It hasn’t happened to me yet but as time goes on, I feel that the odds are shortening. For more than 10 years, I have grown tomatoes in the same greenhouse soil.
The trick I use is to plant into a bottomless pot, sitting on top of the soil and filled with multipurpose compost. When the roots have outgrown that, they penetrate the border soil underneath to find more water and sustenance. In preparation, that soil has been turned over, incorporating plenty homemade compost, lime if required and then a dressing of all purpose compost. The great advantage of this system is that the compost in the pot warms up quickly, immediately encouraging the roots into vigorous growth.
By far the most popular method of growing tomatoes nowadays must be in growbags, although I have no statistics to prove that.
Let me remind you again – buy the bags in good time and warm them up before planting. The major problem that people seem to have with this system is watering.
From not being able to supply enough water to satisfy the vigorous early growth in the earlier stages, the problem is exacerbated by the lengthening days when plants are subject to long hours of good light during which time they are “sweating profusely” and need to take in lots of liquid.
If you have the time to be very attentive during this period that’s OK, the problems arise when people are away from home for long hours each day.
As the season advances, the situation goes in to reverse, the growbags become saturated and despite slitting the sides to allow excess moisture to drain away, the compost remains saturated and the roots are starved of oxygen – they start to drown.
In my view the problem is that growbags are the wrong shape. Instead of being pillow-shaped, they should be shaped more like a shoebox. In other words, the ends should be square, the height being the same dimension as the width.
That would make drainage much better.
I’m not the only one to hold this view. To overcome the problem, I’ve seen some people prop the growbags on their side, some will split a growbag across the middle, standing the two halves on end and some will tip the growbag compost out into big pots.
Each option will increase the vertical height of the container so improving drainage. Give gravity a chance. Finally, on this topic last year I did see someone lay one growbag on top of the other, with matching pieces cut out top and bottom.
Whatever variation of the traditional method you choose to follow, can I remind you that there is much to be gained by feeding at every watering?
Begin using quarter strength feed then as the plant grows away, move to half strength, being prepared to vary it as you gauge the health and productivity of the plants.
Unless you have a heated glasshouse, you should not be planning to set plants out before the second week in May and even then keep an eye on these night temperatures. Tomatoes don’t like temperatures below 10C and if the light is good during the day, they would prefer a night minimum of 15C.
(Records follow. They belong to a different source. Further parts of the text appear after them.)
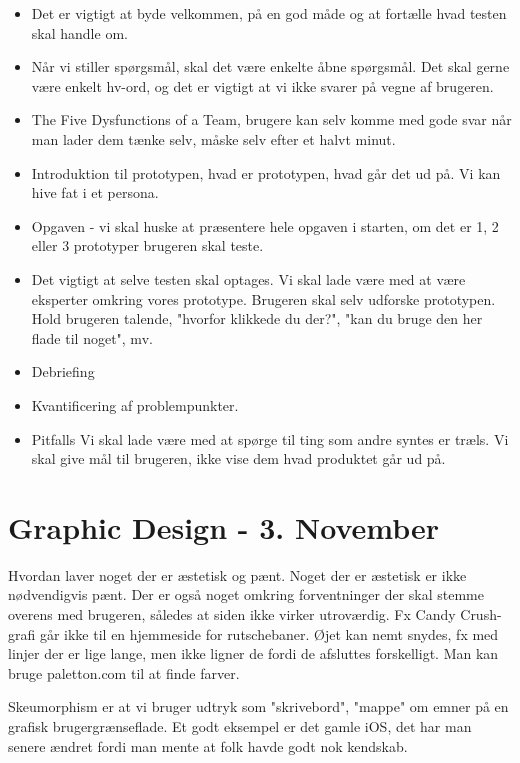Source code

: \documentclass{article}
\begin{document}
\begin{itemize}
  \item Det er vigtigt at byde velkommen, på en god måde og at fortælle hvad
    testen skal handle om.
  \item Når vi stiller spørgsmål, skal det være enkelte åbne spørgsmål. Det skal
    gerne være enkelt hv-ord, og det er vigtigt at vi ikke svarer på vegne af
    brugeren.
  \item The Five Dysfunctions of a Team, brugere kan selv komme med gode svar
    når man lader dem tænke selv, måske selv efter et halvt minut. 
  \item Introduktion til prototypen, hvad er prototypen, hvad går det ud på. Vi
    kan hive fat i et persona. 
  \item Opgaven - vi skal huske at præsentere hele opgaven i starten, om det er
    1, 2 eller 3 prototyper brugeren skal teste.
  \item Det vigtigt at selve testen skal optages. Vi skal lade være med at være
    eksperter omkring vores prototype. Brugeren skal selv udforske prototypen.
    Hold brugeren talende, "hvorfor klikkede du der?", "kan du bruge den her
    flade til noget", mv.
  \item Debriefing
  \item Kvantificering af problempunkter. 
  \item Pitfalls
    \subitem Vi skal lade være med at spørge til ting som andre syntes er træls.
    Vi skal give mål til brugeren, ikke vise dem hvad produktet går ud på.
\end{itemize}

\newpage
\section{Graphic Design - 3. November} 
Hvordan laver noget der er æstetisk og pænt. Noget der er æstetisk er ikke
nødvendigvis pænt. Der er også noget omkring forventninger der skal stemme
overens med brugeren, således at siden ikke virker utroværdig. Fx Candy
Crush-grafi går ikke til en hjemmeside for rutschebaner.
Øjet kan nemt snydes, fx med linjer der er lige lange, men ikke ligner de fordi
de afsluttes forskelligt. Man kan bruge paletton.com til at finde farver. 

Skeumorphism er at vi bruger udtryk som "skrivebord", "mappe" om emner på en
grafisk brugergrænseflade. Et godt eksempel er det gamle iOS, det har man senere
ændret fordi man mente at folk havde godt nok kendskab.
\end{document}
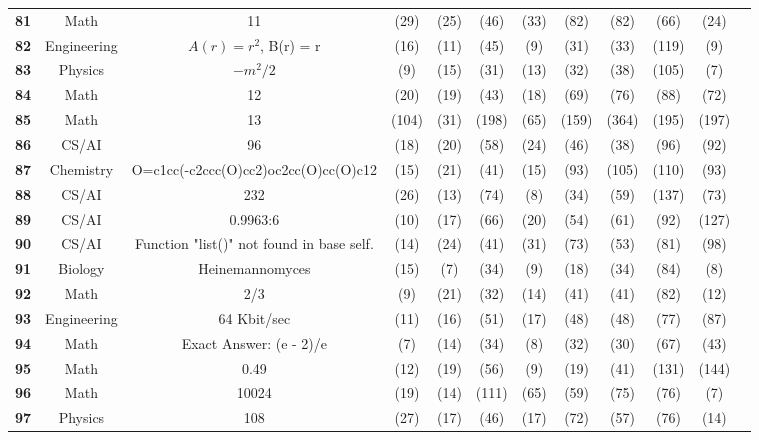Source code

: \begin{table*}[htb]
\begin{center}
\begin{tiny}
\begin{tabular}{l|c|c|ccccccccc}
\textbf{81} & Math & 11  & \X (29) & \C (25) & \X (46) & \X (33) & \X (82) & \C (82) & \X (66) & \X (24)\\
\textbf{82} & Engineering & $A(r) = r^2$, \quad B(r) = r  & \X (16) & \X (11) & \X (45) & \X (9) & \X (31) & \X (33) & \X (119) & \X (9)\\
\textbf{83} & Physics & $-m^2/2$  & \X (9) & \X (15) & \X (31) & \X (13) & \X (32) & \X (38) & \X (105) & \X (7)\\
\textbf{84} & Math & 12  & \X (20) & \X (19) & \X (43) & \X (18) & \X (69) & \X (76) & \X (88) & \X (72)\\
\textbf{85} & Math & 13  & \X (104) & \X (31) & \X (198) & \X (65) & \X (159) & \X (364) & \X (195) & \X (197)\\
\textbf{86} & CS/AI & 96  & \X (18) & \X (20) & \X (58) & \X (24) & \X (46) & \X (38) & \X (96) & \X (92)\\
\textbf{87} & Chemistry & O=c1cc(-c2ccc(O)cc2)oc2cc(O)cc(O)c12  & \X (15) & \X (21) & \X (41) & \X (15) & \X (93) & \X (105) & \X (110) & \X (93)\\
\textbf{88} & CS/AI & 232  & \X (26) & \X (13) & \X (74) & \X (8) & \X (34) & \X (59) & \X (137) & \X (73)\\
\textbf{89} & CS/AI & 0.9963:6  & \X (10) & \X (17) & \X (66) & \C (20) & \C (54) & \C (61) & \X (92) & \X (127)\\
\textbf{90} & CS/AI & Function "list()" not found in base self.  & \X (14) & \X (24) & \X (41) & \X (31) & \X (73) & \X (53) & \X (81) & \X (98)\\
\textbf{91} & Biology & Heinemannomyces  & \X (15) & \X (7) & \X (34) & \X (9) & \X (18) & \X (34) & \X (84) & \X (8)\\
\textbf{92} & Math & 2/3  & \C (9) & \X (21) & \X (32) & \C (14) & \X (41) & \X (41) & \X (82) & \X (12)\\
\textbf{93} & Engineering & 64 Kbit/sec  & \X (11) & \X (16) & \X (51) & \X (17) & \X (48) & \X (48) & \X (77) & \X (87)\\
\textbf{94} & Math & Exact Answer: (e - 2)/e  & \X (7) & \X (14) & \X (34) & \X (8) & \X (32) & \X (30) & \X (67) & \X (43)\\
\textbf{95} & Math & 0.49  & \X (12) & \X (19) & \X (56) & \X (9) & \X (19) & \X (41) & \X (131) & \X (144)\\
\textbf{96} & Math & 10024  & \X (19) & \C (14) & \X (111) & \C (65) & \C (59) & \X (75) & \X (76) & \X (7)\\
\textbf{97} & Physics & 108  & \C (27) & \X (17) & \X (46) & \C (17) & \X (72) & \X (57) & \X (76) & \X (14)\\

\end{tabular}
\end{tiny}
\end{center}
\end{table*}
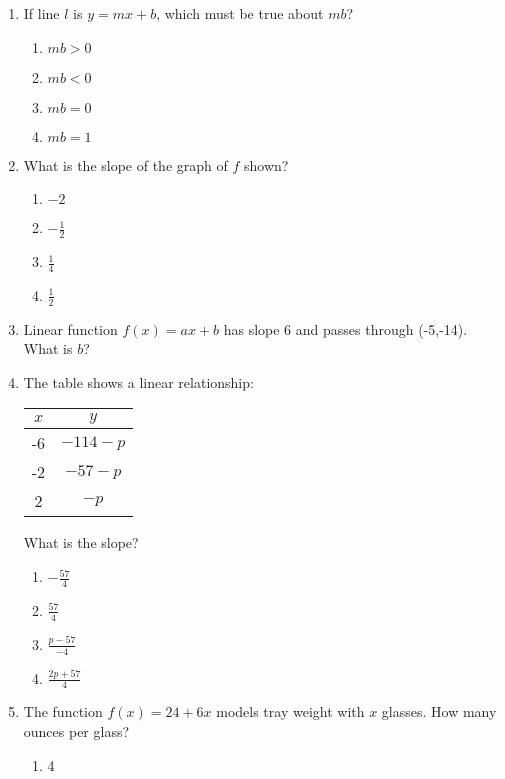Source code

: \documentclass[12pt]{exam}
\begin{document}
\begin{enumerate}
\begin{enumerate}[label=\Alph*)]
    \end{enumerate}
    \item If line $l$ is $y = mx + b$, which must be true about $mb$?
    \begin{enumerate}[label=\Alph*)]
        \item $mb > 0$
        \item $mb < 0$
        \item $mb = 0$
        \item $mb = 1$
    \end{enumerate}
    \item What is the slope of the graph of $f$ shown?
    \begin{enumerate}[label=\Alph*)]
        \item $-2$
        \item $-\frac{1}{2}$
        \item $\frac{1}{4}$
        \item $\frac{1}{2}$
    \end{enumerate}
    \item Linear function $f(x) = ax + b$ has slope 6 and passes through (-5,-14). What is $b$?
    \item The table shows a linear relationship:
    \begin{center}
        \begin{tabular}{|c|c|}
            \hline
            $x$ & $y$ \\
            \hline
            -6 & $-114 - p$ \\
            -2 & $-57 - p$ \\
            2 & $-p$ \\
            \hline
        \end{tabular}
    \end{center}
    What is the slope?
    \begin{enumerate}[label=\Alph*)]
        \item $-\frac{57}{4}$
        \item $\frac{57}{4}$
        \item $\frac{p - 57}{-4}$
        \item $\frac{2p + 57}{4}$
    \end{enumerate}
    \item The function $f(x) = 24 + 6x$ models tray weight with $x$ glasses. How many ounces per glass?
    \begin{enumerate}[label=\Alph*)]
        \item 4

\end{enumerate}
\end{enumerate}
\end{document}
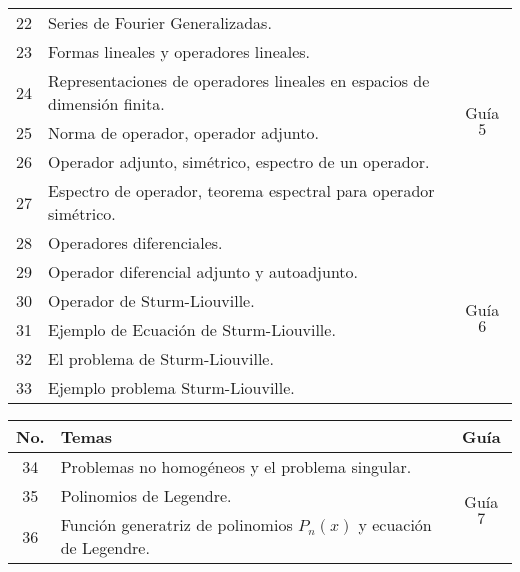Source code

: \begin{table}[H]
\begin{tabular}{||c|p{13cm}||c||}
		\hline
			22 & Series de Fourier Generalizadas. & \multirow{6}{2cm}{Guía $5$} \\
			23 & Formas lineales y operadores lineales. & \\
			24 & Representaciones de operadores lineales en espacios de dimensión finita. & \\
			25 & Norma de operador, operador adjunto. & \\
			26 & Operador adjunto, simétrico, espectro de un operador. & \\
			27 & Espectro de operador, teorema espectral para operador simétrico. & \\
		\hline
			28 & Operadores diferenciales. & \multirow{6}{2cm}{Guía $6$} \\
			29 & Operador diferencial adjunto y autoadjunto. & \\
			30 & Operador de Sturm-Liouville. & \\
			31 & Ejemplo de Ecuación de Sturm-Liouville. & \\
			32 & El problema de Sturm-Liouville. & \\
			33 & Ejemplo problema Sturm-Liouville. & \\
		\hline
		\hline
	\end{tabular}
\end{table}



\begin{table}[H]
	\centering
	\begin{tabular}{||c|p{13cm}||c||}
		\hline
		\hline
			No. & Temas & Guía \\
		\hline
		\hline
			34 & Problemas no homogéneos y el problema singular. & \multirow{3}{2cm}{Guía $7$} \\
			35 & Polinomios de Legendre. & \\
			36 & Función generatriz de polinomios $P_n (x)$ y ecuación de Legendre. & \\
		\hline
		\hline
	\end{tabular}
\end{table}





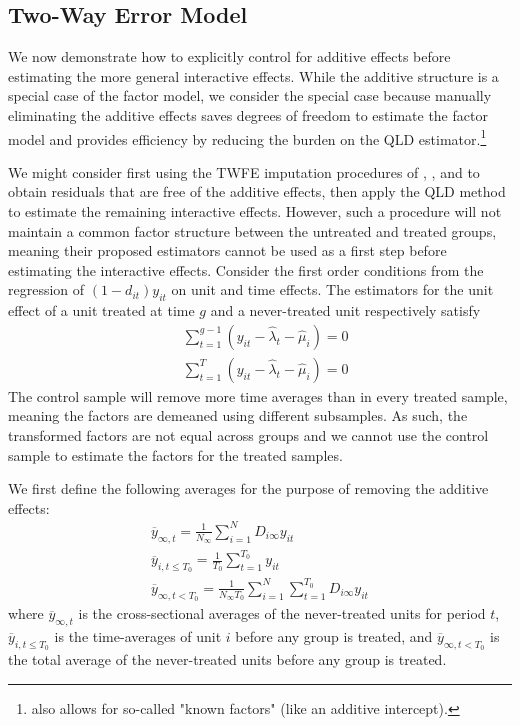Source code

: \documentclass[12pt]{article}
\begin{document}
\subsection{Two-Way Error Model}

We now demonstrate how to explicitly control for additive effects before estimating the more general interactive effects. While the additive structure is a special case of the factor model, we consider the special case because manually eliminating the additive effects saves degrees of freedom to estimate the factor model and provides efficiency by reducing the burden on the QLD estimator.\footnote{\citet{pesaran2006estimation} also allows for so-called "known factors" (like an additive intercept).} 

We might consider first using the TWFE imputation procedures of \citet{Gardner_2021}, \cite{Wooldridge_2021}, and \citet{Borusyak_Jaravel_Spiess_2021} to obtain residuals that are free of the additive effects, then apply the QLD method to estimate the remaining interactive effects. However, such a procedure will not maintain a common factor structure between the untreated and treated groups, meaning their proposed estimators cannot be used as a first step before estimating the interactive effects. Consider the first order conditions from the regression of $(1 - d_{it})y_{it}$ on unit and time effects. The estimators for the unit effect of a unit treated at time $g$ and a never-treated unit respectively satisfy
\begin{align}
  &\sum_{t = 1}^{g-1} (y_{it} - \widehat{\lambda}_t - \widehat{\mu}_i) = 0\\
  &\sum_{t = 1}^T (y_{it} - \widehat{\lambda}_t - \widehat{\mu}_i) = 0
\end{align}
The control sample will remove more time averages than in every treated sample, meaning the factors are demeaned using different subsamples. As such, the transformed factors are not equal across groups and we cannot use the control sample to estimate the factors for the treated samples. 

We first define the following averages for the purpose of removing the additive effects:
\begin{gather}
  \overline{y}_{\infty , t} = \frac{1}{N_{\infty}} \sum_{i = 1}^N D_{i \infty} y_{it} \\
  \overline{y}_{i,t\leq T_0} = \frac{1}{T_0} \sum_{t = 1}^{T_0} y_{it} \\
  \overline{y}_{\infty, t < T_0} = \frac{1}{N_{\infty} T_0} \sum_{i = 1}^N \sum_{t = 1}^{T_0} D_{i \infty} y_{it}
\end{gather}
where $\overline{y}_{\infty , t}$ is the cross-sectional averages of the never-treated units for period $t$, $\overline{y}_{i,t\leq T_0}$ is the time-averages of unit $i$ before any group is treated, and $\overline{y}_{\infty, t < T_0}$ is the total average of the never-treated units before any group is treated.
\end{document}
The main message is give yourself plenty time to have everything ready.
QUESTION TIME
I’ve just planted a birch sapling, it is about two metres high. What would happen if I take the top off it?
That was a question posed to me last week, as I sat having a cup of coffee in a bookshop just outside Inverness.The answer is that it will change the eventual shape of the tree. Some people will want to do this because they think the plant is going to grow too tall so why didn’t they buy something smaller in the first place?
Many birches will grow tall and straight because the top bud on the stem is said to have apical dominance, that is to say it has an in-built mechanism that keeps it heading for the sky.
Cut off the head and it and it will certainly be more mop-headed than narrowly conical but when you see our native birches, they exhibit a wide variety of shapes anyway.
In principle, taking the leading shoot out of any plant tends to make it produce a wider crown with numerous shoots. Quite often the new shape will be equally as pleasing but then, you just have to wait and see.